-- What is expected --
Everything in the records must be reproduced exactly, except for the pictures.

-- Records --

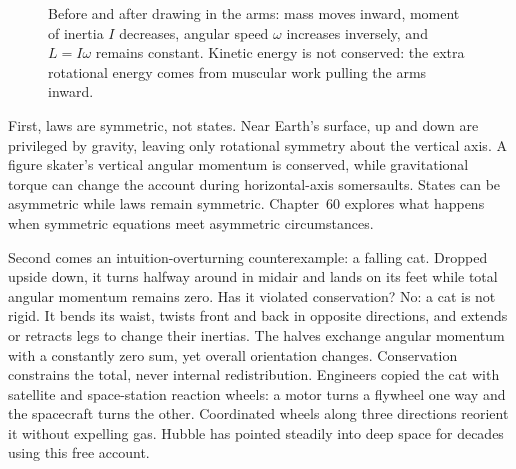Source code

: \begin{figure}[htbp]
\centering
{}
\caption{Before and after drawing in the arms: mass moves inward, moment of inertia \(I\) decreases, angular speed \(\omega\) increases inversely, and \(L=I\omega\) remains constant. Kinetic energy is not conserved: the extra rotational energy comes from muscular work pulling the arms inward.}
\end{figure}


First, laws are symmetric, not states. Near Earth's surface, up and down are privileged by gravity, leaving only rotational symmetry about the vertical axis. A figure skater's vertical angular momentum is conserved, while gravitational torque can change the account during horizontal-axis somersaults. States can be asymmetric while laws remain symmetric. Chapter~60 explores what happens when symmetric equations meet asymmetric circumstances.

Second comes an intuition-overturning counterexample: a falling cat. Dropped upside down, it turns halfway around in midair and lands on its feet while total angular momentum remains zero. Has it violated conservation? No: a cat is not rigid. It bends its waist, twists front and back in opposite directions, and extends or retracts legs to change their inertias. The halves exchange angular momentum with a constantly zero sum, yet overall orientation changes. Conservation constrains the total, never internal redistribution. Engineers copied the cat with satellite and space-station reaction wheels: a motor turns a flywheel one way and the spacecraft turns the other. Coordinated wheels along three directions reorient it without expelling gas. Hubble has pointed steadily into deep space for decades using this free account.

-- Task output --
Source code

: \begin{figure}[htbp]
\centering
{}
\caption{Before and after drawing in the arms: mass moves inward, moment of inertia \(I\) decreases, angular speed \(\omega\) increases inversely, and \(L=I\omega\) remains constant. Kinetic energy is not conserved: the extra rotational energy comes from muscular work pulling the arms inward.}
\end{figure}


First, laws are symmetric, not states. Near Earth's surface, up and down are privileged by gravity, leaving only rotational symmetry about the vertical axis. A figure skater's vertical angular momentum is conserved, while gravitational torque can change the account during horizontal-axis somersaults. States can be asymmetric while laws remain symmetric. Chapter~60 explores what happens when symmetric equations meet asymmetric circumstances.

Second comes an intuition-overturning counterexample: a falling cat. Dropped upside down, it turns halfway around in midair and lands on its feet while total angular momentum remains zero. Has it violated conservation? No: a cat is not rigid. It bends its waist, twists front and back in opposite directions, and extends or retracts legs to change their inertias. The halves exchange angular momentum with a constantly zero sum, yet overall orientation changes. Conservation constrains the total, never internal redistribution. Engineers copied the cat with satellite and space-station reaction wheels: a motor turns a flywheel one way and the spacecraft turns the other. Coordinated wheels along three directions reorient it without expelling gas. Hubble has pointed steadily into deep space for decades using this free account.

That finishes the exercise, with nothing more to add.